Это «не забываешь» было неправдой – забегала Елена редко. И только Ривкино всепрощающее сердце могло визиты раз в полгода счесть частыми. И Елену всегда нестерпимо раздражали эти Ривкины растроганные разговорчики, с оттенком лести. Тем более сейчас – когда цель визита была крайне эгоистичной.

– Ривка Марковна… – не выдержала Елена и решила с порога оглоушить ее проблемой. – Вы пустите меня сегодня к себе переночевать?

Вполне понимая, что вывали она на Ривку, хоть словом, хоть намеком, историю с Цапелем – и Ривка бы тут же, в дверях, просто бы окочурилась от ужаса, – Елена мялась, готовясь к долгим, неловким и неправдоподобным выдумкам.

Но Ривка, с секунду помолчав, вдруг кротко спросила:

– С мамой поругалась?

И эта вдруг элементарная простота объяснения вызвала в Елене какой-то буйный восторг:

– Да, да! Немножко. Вы не возражаете…?

– Ну ты же знаешь, как я тебе всегда рада! Как я рада! Я с ума схожу, когда я так долго одна – проходи, конечно! Комната-то свободная стоит… Я ведь с тех пор, как Зяма умер… – и Ривка, грузно, все так же перпендикулярно собственному направлению двигаясь, уже вела ее в кухню.

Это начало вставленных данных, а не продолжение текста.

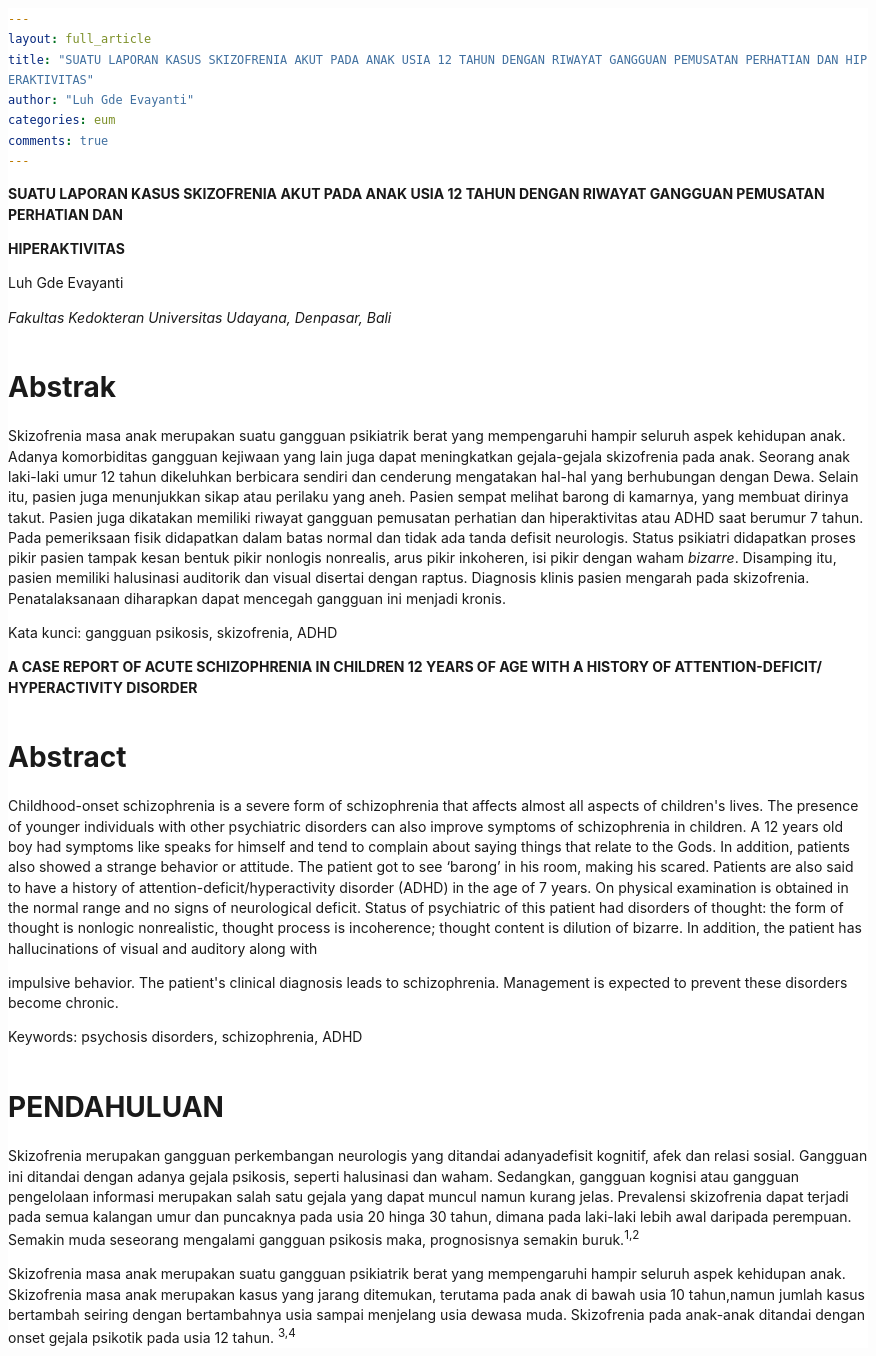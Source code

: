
 ```yaml
---
layout: full_article
title: "SUATU LAPORAN KASUS SKIZOFRENIA AKUT PADA ANAK USIA 12 TAHUN DENGAN RIWAYAT GANGGUAN PEMUSATAN PERHATIAN DAN HIPERAKTIVITAS"
author: "Luh Gde Evayanti"
categories: eum
comments: true
---
```


<p><span class="font2" style="font-weight:bold;">SUATU LAPORAN KASUS SKIZOFRENIA AKUT PADA ANAK USIA 12 TAHUN DENGAN RIWAYAT GANGGUAN PEMUSATAN PERHATIAN DAN</span></p>
<p><span class="font2" style="font-weight:bold;">HIPERAKTIVITAS</span></p>
<p><span class="font2">Luh Gde Evayanti</span></p>
<p><span class="font2" style="font-style:italic;">Fakultas Kedokteran Universitas Udayana, Denpasar, Bali</span></p><a name="caption1"></a>
<h1><a name="bookmark0"></a><span class="font2" style="font-weight:bold;"><a name="bookmark1"></a>Abstrak</span></h1>
<p><span class="font2">Skizofrenia masa anak merupakan suatu gangguan psikiatrik berat yang mempengaruhi hampir seluruh aspek kehidupan anak. Adanya komorbiditas gangguan kejiwaan yang lain juga dapat meningkatkan gejala-gejala skizofrenia pada anak. Seorang anak laki-laki umur 12 tahun dikeluhkan berbicara sendiri dan cenderung mengatakan hal-hal yang berhubungan dengan Dewa. Selain itu, pasien juga menunjukkan sikap atau perilaku yang aneh. Pasien sempat melihat barong di kamarnya, yang membuat dirinya takut. Pasien juga dikatakan memiliki riwayat gangguan pemusatan perhatian dan hiperaktivitas atau ADHD saat berumur 7 tahun. Pada pemeriksaan fisik didapatkan dalam batas normal dan tidak ada tanda defisit neurologis. Status psikiatri didapatkan proses pikir pasien tampak kesan bentuk pikir nonlogis nonrealis, arus pikir inkoheren, isi pikir dengan waham </span><span class="font2" style="font-style:italic;">bizarre</span><span class="font2">. Disamping itu, pasien memiliki halusinasi auditorik dan visual disertai dengan raptus. Diagnosis klinis pasien mengarah pada skizofrenia. Penatalaksanaan diharapkan dapat mencegah gangguan ini menjadi kronis.</span></p>
<p><span class="font2">Kata kunci: gangguan psikosis, skizofrenia, ADHD</span></p>
<p><span class="font2" style="font-weight:bold;">A CASE REPORT OF ACUTE SCHIZOPHRENIA IN CHILDREN 12 YEARS OF AGE WITH A HISTORY OF ATTENTION-DEFICIT/ HYPERACTIVITY DISORDER</span></p>
<h1><a name="bookmark2"></a><span class="font2" style="font-weight:bold;"><a name="bookmark3"></a>Abstract</span></h1>
<p><span class="font2">Childhood-onset schizophrenia is a severe form of schizophrenia that affects almost all aspects of children's lives. The presence of younger individuals with other psychiatric disorders can also improve symptoms of schizophrenia in children. A 12 years old boy had symptoms like speaks for himself and tend to complain about saying things that relate to the Gods. In addition, patients also showed a strange behavior or attitude. The patient got to see ‘barong’ in his room, making his scared. Patients are also said to have a history of attention-deficit/hyperactivity disorder (ADHD) in the age of 7 years. On physical examination is obtained in the normal range and no signs of neurological deficit. Status of psychiatric of this patient had disorders of thought: the form of thought is nonlogic nonrealistic, thought process is incoherence; thought content is dilution of bizarre. In addition, the patient has hallucinations of visual and auditory along with</span></p>
<p><span class="font2">impulsive behavior. The patient's clinical diagnosis leads to schizophrenia. Management is expected to prevent these disorders become chronic.</span></p>
<p><span class="font2">Keywords: psychosis disorders, schizophrenia, ADHD</span></p>
<h1><a name="bookmark4"></a><span class="font2" style="font-weight:bold;"><a name="bookmark5"></a>PENDAHULUAN</span></h1>
<p><span class="font2">Skizofrenia merupakan gangguan perkembangan neurologis yang ditandai adanyadefisit kognitif, afek dan relasi sosial. Gangguan ini ditandai dengan adanya gejala psikosis, seperti halusinasi dan waham. Sedangkan, gangguan kognisi atau gangguan pengelolaan informasi merupakan salah satu gejala yang dapat muncul namun kurang jelas. Prevalensi skizofrenia dapat terjadi pada semua kalangan umur dan puncaknya pada usia 20 hinga 30 tahun, dimana pada laki-laki lebih awal daripada perempuan. Semakin muda seseorang mengalami gangguan psikosis maka, prognosisnya semakin buruk.<sup>1,2</sup></span></p>
<p><span class="font2">Skizofrenia masa anak merupakan suatu gangguan psikiatrik berat yang mempengaruhi hampir seluruh aspek kehidupan anak. Skizofrenia masa anak merupakan kasus yang jarang ditemukan, terutama pada anak di bawah usia 10 tahun,namun jumlah kasus bertambah seiring dengan bertambahnya usia sampai menjelang usia dewasa muda. Skizofrenia pada anak-anak ditandai dengan onset gejala psikotik pada usia 12 tahun. <sup>3,4</sup></span></p>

Кухня, и вовсе микроскопическая, еще вдвое меньше по размеру, чем даже у них с матерью, напоминала вырезанный и аккуратно перенесенный в Москву фрагмент джунглей: на широком подоконнике раскидывался гигантский, столетний, казалось, куст алоэ, с листьями до того толстыми, пыльными и колючими, что могли сойти за хвосты ископаемых ящеров; с припотолочных полочек свисали яркие живые зелено-белые гирлянды; везде – на холодильнике (еще более горбатом, чем сама Ривка) и на крошечных приставленных к подоконнику табуреточках торчали из кадочек заросли каких-то растений до того сомнительного, дикого вида, что вполне могли сойти за буйный сорняк.

Ривкины волосы – совсем белые, уложенные ровной, очень густой, до плеч подстриженной гривой, делали ее полноправным джунглей обитателем.

– Ничего. Помиритесь, – грузно усаживаясь на скрипящий табурет при входе, из-за тесноты двумя ножками стоявший в коридорчике (гостевой трон – расшатанный стул со спинкой – накрытый тканым протертым полотном – отдав Елене), Ривка уже вошла в свой привычный уютный, миротворческий, успокоительный настрой. – Три к носу – все пройдет. Ну, рассказывай! Как ты живешь?

Елена вдруг, услышав это «помиритесь», с невыносимой грустью подумала: «А с Цапелем-то мы, наверное, уже не помиримся никогда. Какой ужас. «Никогда» – какое ужасное слово. Как бы сделать сказанное несказанным? Но ведь сказал-то он это не просто так – это, как-то, наверное, часть его мира, который я совсем, совсем не знаю… Как же он мог…» Чудовищная необоримая нежность к нему, помимо ее воли летевшая из сердца волной, наталкивалась, где-то в воздухе, на столь же чудовищный, грубый, железобетонный волнорез, им же воздвигнутый.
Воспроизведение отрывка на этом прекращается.